FAITH CATCHING UP WITH THE WORLD

Introduction to "God, Humanity and the Cosmos"

 

Since 1973 the world's biggest individual monetary prize (over A$2 million) has been the Templeton Prize, named after Sir John Templeton.  Templeton, now ninety, is a very successful investor and a very generous benefactor.  He is a Presbyterian layman, born in the US but for many years a British subject.   The Prize is awarded annually to a man or woman judged to have made a singular contribution to progress in religion.

 

Sir John Templeton's passion is research that will yield spiritual discoveries to match those in other fields of exploration.  The Templeton Foundation backs research in matters religious or spiritual; for example, courses and conferences on spirituality and wellness.  It also gives massive support to the dialogue between science and theology (godtalk).  Several recipients of the Templeton Prize have been working in this area.  One of them is Charles Birch, former professor of biology at Sydney University and a member of the Uniting Church.

 

Today we begin a series that grows partly from this dialogue between godtalk and science, but also out of a more general phenomenon in Western societies: the decline of old religious traditions.  The series is called "God, Humanity and the Cosmos", sub-titled 'questions of a sceptical generation'.  What we say today is an introduction to the series.  My hope is that it will generate interest, questions and hearty exchange of ideas, but overall that it will "challenge the mind and nurture the soul, within a supportive community that cherishes all people" (our purpose at St David's).

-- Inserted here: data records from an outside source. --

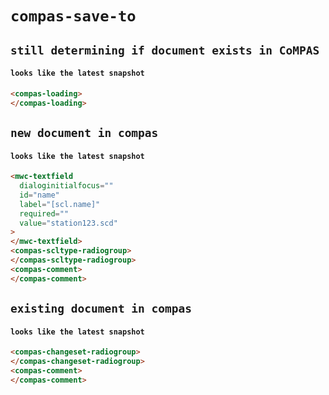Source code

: # `compas-save-to`

## `still determining if document exists in CoMPAS`

####   `looks like the latest snapshot`

```html
<compas-loading>
</compas-loading>

```

## `new document in compas`

####   `looks like the latest snapshot`

```html
<mwc-textfield
  dialoginitialfocus=""
  id="name"
  label="[scl.name]"
  required=""
  value="station123.scd"
>
</mwc-textfield>
<compas-scltype-radiogroup>
</compas-scltype-radiogroup>
<compas-comment>
</compas-comment>

```

## `existing document in compas`

####   `looks like the latest snapshot`

```html
<compas-changeset-radiogroup>
</compas-changeset-radiogroup>
<compas-comment>
</compas-comment>

```

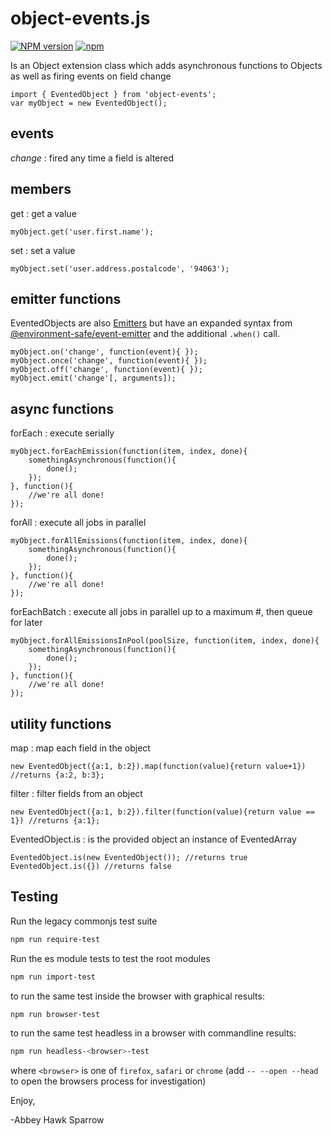 object-events.js
================

[![NPM version](https://img.shields.io/npm/v/object-events.svg)]()
[![npm](https://img.shields.io/npm/dt/object-events.svg)]()

Is an Object extension class which adds asynchronous functions to Objects as well as firing events on field change

    import { EventedObject } from 'object-events';
    var myObject = new EventedObject();

events
------

*change* : fired any time a field is altered

members
------

get : get a value

    myObject.get('user.first.name');

set : set a value

    myObject.set('user.address.postalcode', '94063');

emitter functions
-----------------

EventedObjects are also [Emitters](http://docs.nodejitsu.com/articles/getting-started/control-flow/what-are-event-emitters) but have an expanded syntax from [@environment-safe/event-emitter](https://github.com/@environment-safe/event-emitter) and the additional `.when()` call.

    myObject.on('change', function(event){ });
    myObject.once('change', function(event){ });
    myObject.off('change', function(event){ });
    myObject.emit('change'[, arguments]);

async functions
---------------

forEach : execute serially

    myObject.forEachEmission(function(item, index, done){
        somethingAsynchronous(function(){
            done();
        });
    }, function(){
        //we're all done!
    });
    
forAll : execute all jobs in parallel

    myObject.forAllEmissions(function(item, index, done){
        somethingAsynchronous(function(){
            done();
        });
    }, function(){
        //we're all done!
    });
    
forEachBatch : execute all jobs in parallel up to a maximum #, then queue for later

    myObject.forAllEmissionsInPool(poolSize, function(item, index, done){
        somethingAsynchronous(function(){
            done();
        });
    }, function(){
        //we're all done!
    });
    
utility functions
-----------------

map : map each field in the object

    new EventedObject({a:1, b:2}).map(function(value){return value+1}) //returns {a:2, b:3};
    
filter : filter fields from an object

    new EventedObject({a:1, b:2}).filter(function(value){return value == 1}) //returns {a:1};
    
EventedObject.is : is the provided object an instance of EventedArray

    EventedObject.is(new EventedObject()); //returns true
    EventedObject.is({}) //returns false
    

Testing
-------

Run the legacy commonjs test suite
```bash
npm run require-test
```
Run the es module tests to test the root modules
```bash
npm run import-test
```
to run the same test inside the browser with graphical results:

```bash
npm run browser-test
```
to run the same test headless in a browser with commandline results:
```bash
npm run headless-<browser>-test
```
where `<browser>` is one of `firefox`, `safari` or `chrome`
(add `-- --open --head` to open the browsers process for investigation)

Enjoy,

-Abbey Hawk Sparrow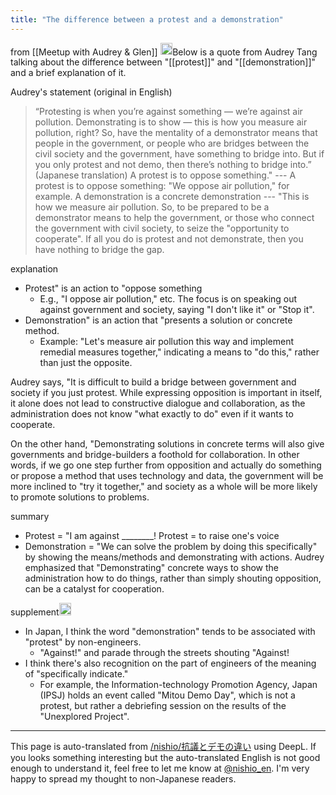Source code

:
 ```yaml
---
title: "The difference between a protest and a demonstration"
---
```


from [[Meetup with Audrey & Glen]]
<img src='https://scrapbox.io/api/pages/nishio-en/o1 Pro/icon' alt='o1 Pro.icon' height="19.5"/>Below is a quote from Audrey Tang talking about the difference between "[[protest]]" and "[[demonstration]]" and a brief explanation of it.

Audrey's statement (original in English)
> “Protesting is when you’re against something — we’re against air pollution. Demonstrating is to show — this is how you measure air pollution, right? So, have the mentality of a demonstrator means that people in the government, or people who are bridges between the civil society and the government, have something to bridge into. But if you only protest and not demo, then there’s nothing to bridge into.”
(Japanese translation)
A protest is to oppose something." --- A protest is to oppose something: "We oppose air pollution," for example. A demonstration is a concrete demonstration --- "This is how we measure air pollution. So, to be prepared to be a demonstrator means to help the government, or those who connect the government with civil society, to seize the "opportunity to cooperate". If all you do is protest and not demonstrate, then you have nothing to bridge the gap.

explanation
- Protest" is an action to "oppose something
    - E.g., "I oppose air pollution," etc. The focus is on speaking out against government and society, saying "I don't like it" or "Stop it".
- Demonstration" is an action that "presents a solution or concrete method.
    - Example: "Let's measure air pollution this way and implement remedial measures together," indicating a means to "do this," rather than just the opposite.

Audrey says, "It is difficult to build a bridge between government and society if you just protest.
While expressing opposition is important in itself, it alone does not lead to constructive dialogue and collaboration, as the administration does not know "what exactly to do" even if it wants to cooperate.

On the other hand, "Demonstrating solutions in concrete terms will also give governments and bridge-builders a foothold for collaboration.
In other words, if we go one step further from opposition and actually do something or propose a method that uses technology and data, the government will be more inclined to "try it together," and society as a whole will be more likely to promote solutions to problems.

summary
- Protest = "I am against ________! Protest = to raise one's voice
- Demonstration = "We can solve the problem by doing this specifically" by showing the means/methods and demonstrating with actions.
Audrey emphasized that "Demonstrating" concrete ways to show the administration how to do things, rather than simply shouting opposition, can be a catalyst for cooperation.

supplement<img src='https://scrapbox.io/api/pages/nishio-en/nishio/icon' alt='nishio.icon' height="19.5"/>
- In Japan, I think the word "demonstration" tends to be associated with "protest" by non-engineers.
    - "Against!" and parade through the streets shouting "Against!
- I think there's also recognition on the part of engineers of the meaning of "specifically indicate."
    - For example, the Information-technology Promotion Agency, Japan (IPSJ) holds an event called "Mitou Demo Day", which is not a protest, but rather a debriefing session on the results of the "Unexplored Project".

---
This page is auto-translated from [/nishio/抗議とデモの違い](https://scrapbox.io/nishio/抗議とデモの違い) using DeepL. If you looks something interesting but the auto-translated English is not good enough to understand it, feel free to let me know at [@nishio_en](https://twitter.com/nishio_en). I'm very happy to spread my thought to non-Japanese readers.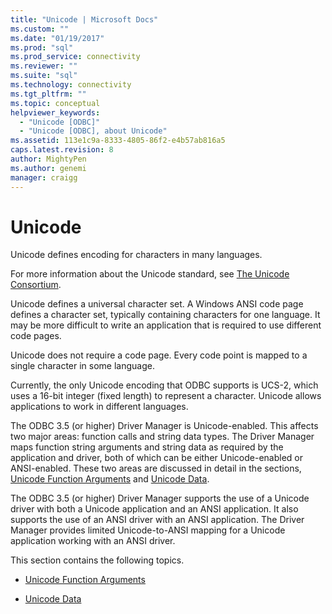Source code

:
```yaml
---
title: "Unicode | Microsoft Docs"
ms.custom: ""
ms.date: "01/19/2017"
ms.prod: "sql"
ms.prod_service: connectivity
ms.reviewer: ""
ms.suite: "sql"
ms.technology: connectivity
ms.tgt_pltfrm: ""
ms.topic: conceptual
helpviewer_keywords: 
  - "Unicode [ODBC]"
  - "Unicode [ODBC], about Unicode"
ms.assetid: 113e1c9a-8333-4805-86f2-e4b57ab816a5
caps.latest.revision: 8
author: MightyPen
ms.author: genemi
manager: craigg
---
```

# Unicode
Unicode defines encoding for characters in many languages.  
  
 For more information about the Unicode standard, see [The Unicode Consortium](http://www.unicode.org).  
  
 Unicode defines a universal character set. A Windows ANSI code page defines a character set, typically containing characters for one language. It may be more difficult to write an application that is required to use different code pages.  
  
 Unicode does not require a code page. Every code point is mapped to a single character in some language.  
  
 Currently, the only Unicode encoding that ODBC supports is UCS-2, which uses a 16-bit integer (fixed length) to represent a character. Unicode allows applications to work in different languages.  
  
 The ODBC 3.5 (or higher) Driver Manager is Unicode-enabled. This affects two major areas: function calls and string data types. The Driver Manager maps function string arguments and string data as required by the application and driver, both of which can be either Unicode-enabled or ANSI-enabled. These two areas are discussed in detail in the sections, [Unicode Function Arguments](../../../odbc/reference/develop-app/unicode-function-arguments.md) and [Unicode Data](../../../odbc/reference/develop-app/unicode-data.md).  
  
 The ODBC 3.5 (or higher) Driver Manager supports the use of a Unicode driver with both a Unicode application and an ANSI application. It also supports the use of an ANSI driver with an ANSI application. The Driver Manager provides limited Unicode-to-ANSI mapping for a Unicode application working with an ANSI driver.  
  
 This section contains the following topics.  
  
-   [Unicode Function Arguments](../../../odbc/reference/develop-app/unicode-function-arguments.md)  
  
-   [Unicode Data](../../../odbc/reference/develop-app/unicode-data.md)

I want to say three things, summarised on the order of service.

 

I

 

First is that religion (what I prefer to call the 'faith-ways' of humanity) is kaleidoscopic.  Do you know the story of the kaleidoscope?  David Brewster, born 1781 in a Scots village, was the son of a parson and was expected to follow in his steps.  A brilliant lad, Brewster entered the University of Edinburgh just twelve years old.  At nineteen he was deemed ready for ordination.  However, science had become a passion, and he was soon writing on scientific matters.  Most fascinating was the study of optics – mirrors and lenses.  In 1816 he made an arrangement of mirrors in a tube, which would reflect changing patterns from bits of glass as the tube was rotated. It was named kaleidoscope from the Greek kalos, beautiful, eidos, form and skopos, watcher.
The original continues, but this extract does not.